What you should do. Omit the pictures found among the records and print everything else exactly as it stands.

Data for review.
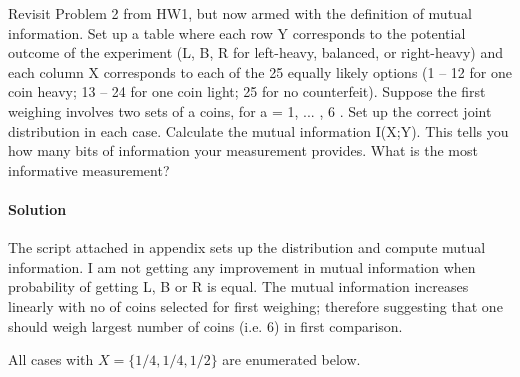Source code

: \documentclass[]{article}
\begin{document}
Revisit Problem 2 from HW1, but now armed with the definition of mutual
information. Set up a table where each row Y corresponds to the potential
outcome of the experiment (L, B, R for left-heavy, balanced, or right-heavy) and
each column X corresponds to each of the 25 equally likely options (1 – 12 for
one coin heavy; 13 – 24 for one coin light; 25 for no counterfeit).  Suppose the
first weighing involves two sets of a coins, for a = 1, ... , 6 . Set up the
correct joint distribution in each case. Calculate the mutual information
I(X;Y). This tells you how many bits of information your measurement provides.
What is the most informative measurement?

\paragraph{Solution}

The script attached in appendix sets up the distribution and compute mutual
information. I am not getting any improvement in mutual information when
probability of getting L, B or R is equal. The mutual information increases
linearly with no of coins selected for first weighing; therefore suggesting that
one should weigh largest number of coins (i.e. 6) in first comparison.

All cases with $X=\{1/4,1/4,1/2\}$ are enumerated below.




\end{document}
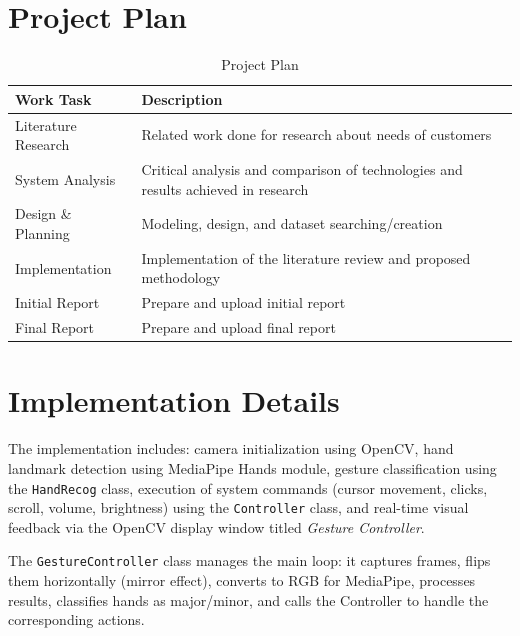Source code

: \documentclass[12pt,a4paper]{report}
\begin{document}
\begin{enumerate}
\section{Project Plan}

\begin{table}[ht]
\centering
\caption{Project Plan}
\label{tab:projectplan}
\begin{tabular}{|l|p{9cm}|}
\hline
\textbf{Work Task} & \textbf{Description} \\
\hline
Literature Research & Related work done for research about needs of customers \\
\hline
System Analysis     & Critical analysis and comparison of technologies and results achieved in research \\
\hline
Design \& Planning  & Modeling, design, and dataset searching/creation \\
\hline
Implementation      & Implementation of the literature review and proposed methodology \\
\hline
Initial Report      & Prepare and upload initial report \\
\hline
Final Report        & Prepare and upload final report \\
\hline
\end{tabular}
\end{table}

\section{Implementation Details}

The implementation includes: camera initialization using OpenCV, hand landmark detection using
MediaPipe Hands module, gesture classification using the \texttt{HandRecog} class, execution
of system commands (cursor movement, clicks, scroll, volume, brightness) using the
\texttt{Controller} class, and real-time visual feedback via the OpenCV display window titled
\textit{Gesture Controller}.

The \texttt{GestureController} class manages the main loop: it captures frames, flips them
horizontally (mirror effect), converts to RGB for MediaPipe, processes results, classifies
hands as major/minor, and calls the Controller to handle the corresponding actions.
\newpage

\end{enumerate}
\end{document}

Response to the exercise.
Source code

: \documentclass[]{article}
\begin{document}
Revisit Problem 2 from HW1, but now armed with the definition of mutual
information. Set up a table where each row Y corresponds to the potential
outcome of the experiment (L, B, R for left-heavy, balanced, or right-heavy) and
each column X corresponds to each of the 25 equally likely options (1 – 12 for
one coin heavy; 13 – 24 for one coin light; 25 for no counterfeit).  Suppose the
first weighing involves two sets of a coins, for a = 1, ... , 6 . Set up the
correct joint distribution in each case. Calculate the mutual information
I(X;Y). This tells you how many bits of information your measurement provides.
What is the most informative measurement?

\paragraph{Solution}

The script attached in appendix sets up the distribution and compute mutual
information. I am not getting any improvement in mutual information when
probability of getting L, B or R is equal. The mutual information increases
linearly with no of coins selected for first weighing; therefore suggesting that
one should weigh largest number of coins (i.e. 6) in first comparison.

All cases with $X=\{1/4,1/4,1/2\}$ are enumerated below.




\end{document}
Source code

: \documentclass[12pt,a4paper]{report}
\begin{document}
\begin{enumerate}
\section{Project Plan}

\begin{table}[ht]
\centering
\caption{Project Plan}
\label{tab:projectplan}
\begin{tabular}{|l|p{9cm}|}
\hline
\textbf{Work Task} & \textbf{Description} \\
\hline
Literature Research & Related work done for research about needs of customers \\
\hline
System Analysis     & Critical analysis and comparison of technologies and results achieved in research \\
\hline
Design \& Planning  & Modeling, design, and dataset searching/creation \\
\hline
Implementation      & Implementation of the literature review and proposed methodology \\
\hline
Initial Report      & Prepare and upload initial report \\
\hline
Final Report        & Prepare and upload final report \\
\hline
\end{tabular}
\end{table}

\section{Implementation Details}

The implementation includes: camera initialization using OpenCV, hand landmark detection using
MediaPipe Hands module, gesture classification using the \texttt{HandRecog} class, execution
of system commands (cursor movement, clicks, scroll, volume, brightness) using the
\texttt{Controller} class, and real-time visual feedback via the OpenCV display window titled
\textit{Gesture Controller}.

The \texttt{GestureController} class manages the main loop: it captures frames, flips them
horizontally (mirror effect), converts to RGB for MediaPipe, processes results, classifies
hands as major/minor, and calls the Controller to handle the corresponding actions.
\newpage

\end{enumerate}
\end{document}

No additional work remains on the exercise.